§ WORK REQUIRED
Could you copy each line of the listing below that has the word "values"?
---- AVAILABLE DATA
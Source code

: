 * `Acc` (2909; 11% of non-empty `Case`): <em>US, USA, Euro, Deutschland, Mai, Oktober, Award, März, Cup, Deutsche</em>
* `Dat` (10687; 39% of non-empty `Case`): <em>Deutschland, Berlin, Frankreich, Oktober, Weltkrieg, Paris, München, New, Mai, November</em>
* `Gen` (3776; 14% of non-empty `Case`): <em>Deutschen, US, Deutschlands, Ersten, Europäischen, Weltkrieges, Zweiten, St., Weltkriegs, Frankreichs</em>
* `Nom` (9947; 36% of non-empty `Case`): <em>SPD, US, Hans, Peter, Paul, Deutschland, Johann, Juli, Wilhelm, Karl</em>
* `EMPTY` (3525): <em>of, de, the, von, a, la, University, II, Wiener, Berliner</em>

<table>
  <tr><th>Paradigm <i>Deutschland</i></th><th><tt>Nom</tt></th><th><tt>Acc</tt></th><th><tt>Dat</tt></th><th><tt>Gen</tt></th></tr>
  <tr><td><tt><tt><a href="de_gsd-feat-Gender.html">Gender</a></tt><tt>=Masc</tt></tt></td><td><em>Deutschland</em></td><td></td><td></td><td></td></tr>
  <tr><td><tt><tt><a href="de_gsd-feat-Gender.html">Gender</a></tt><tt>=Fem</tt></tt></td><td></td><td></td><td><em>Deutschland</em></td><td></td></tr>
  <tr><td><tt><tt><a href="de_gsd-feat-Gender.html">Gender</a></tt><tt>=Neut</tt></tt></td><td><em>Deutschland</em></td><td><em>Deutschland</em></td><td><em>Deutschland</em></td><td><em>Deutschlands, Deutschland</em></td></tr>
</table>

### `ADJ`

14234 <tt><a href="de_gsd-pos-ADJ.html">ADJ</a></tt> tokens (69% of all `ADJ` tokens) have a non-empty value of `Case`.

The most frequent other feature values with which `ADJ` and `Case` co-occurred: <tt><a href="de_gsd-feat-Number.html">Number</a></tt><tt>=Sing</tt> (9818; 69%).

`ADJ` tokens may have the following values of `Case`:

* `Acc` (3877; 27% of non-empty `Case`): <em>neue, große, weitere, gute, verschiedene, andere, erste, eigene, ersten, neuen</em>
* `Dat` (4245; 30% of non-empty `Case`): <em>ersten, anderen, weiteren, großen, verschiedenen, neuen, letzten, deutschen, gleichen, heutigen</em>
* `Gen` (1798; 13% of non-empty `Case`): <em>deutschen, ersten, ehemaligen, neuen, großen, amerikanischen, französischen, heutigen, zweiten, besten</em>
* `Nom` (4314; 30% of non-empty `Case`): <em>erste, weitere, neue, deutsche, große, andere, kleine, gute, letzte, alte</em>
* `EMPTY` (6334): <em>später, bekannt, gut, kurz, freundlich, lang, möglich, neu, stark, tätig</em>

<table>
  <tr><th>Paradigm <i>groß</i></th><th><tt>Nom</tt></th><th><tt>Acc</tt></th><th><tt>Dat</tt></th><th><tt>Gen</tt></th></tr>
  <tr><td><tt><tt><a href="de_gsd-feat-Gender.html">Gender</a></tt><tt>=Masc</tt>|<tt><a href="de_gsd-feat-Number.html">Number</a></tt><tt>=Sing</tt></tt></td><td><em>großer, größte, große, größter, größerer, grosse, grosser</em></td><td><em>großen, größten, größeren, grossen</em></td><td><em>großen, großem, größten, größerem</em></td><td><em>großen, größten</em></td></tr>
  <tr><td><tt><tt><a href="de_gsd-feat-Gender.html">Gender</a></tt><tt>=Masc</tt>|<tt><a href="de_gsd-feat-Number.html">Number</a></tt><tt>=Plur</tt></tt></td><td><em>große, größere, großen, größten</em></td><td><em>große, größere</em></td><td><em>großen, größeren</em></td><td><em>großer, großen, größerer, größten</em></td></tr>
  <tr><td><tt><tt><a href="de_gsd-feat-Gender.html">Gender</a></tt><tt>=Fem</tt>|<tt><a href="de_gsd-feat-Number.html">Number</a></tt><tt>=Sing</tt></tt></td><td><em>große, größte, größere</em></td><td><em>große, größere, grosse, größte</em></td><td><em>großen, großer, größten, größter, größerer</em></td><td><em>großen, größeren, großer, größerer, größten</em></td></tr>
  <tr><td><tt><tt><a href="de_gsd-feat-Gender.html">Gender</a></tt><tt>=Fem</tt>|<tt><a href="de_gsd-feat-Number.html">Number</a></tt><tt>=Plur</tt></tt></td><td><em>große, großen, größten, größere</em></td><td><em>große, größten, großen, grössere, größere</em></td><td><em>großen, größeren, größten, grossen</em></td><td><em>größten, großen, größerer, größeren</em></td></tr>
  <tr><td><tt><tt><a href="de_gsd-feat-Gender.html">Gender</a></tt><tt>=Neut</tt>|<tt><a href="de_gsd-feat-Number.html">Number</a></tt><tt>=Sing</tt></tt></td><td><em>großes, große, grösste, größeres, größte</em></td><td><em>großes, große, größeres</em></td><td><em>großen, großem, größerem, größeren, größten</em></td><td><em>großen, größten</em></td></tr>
--------
§ OUTPUT FOR THIS EXERCISE
The most frequent other feature values with which `ADJ` and `Case` co-occurred: <tt><a href="de_gsd-feat-Number.html">Number</a></tt><tt>=Sing</tt> (9818; 69%).
`ADJ` tokens may have the following values of `Case`:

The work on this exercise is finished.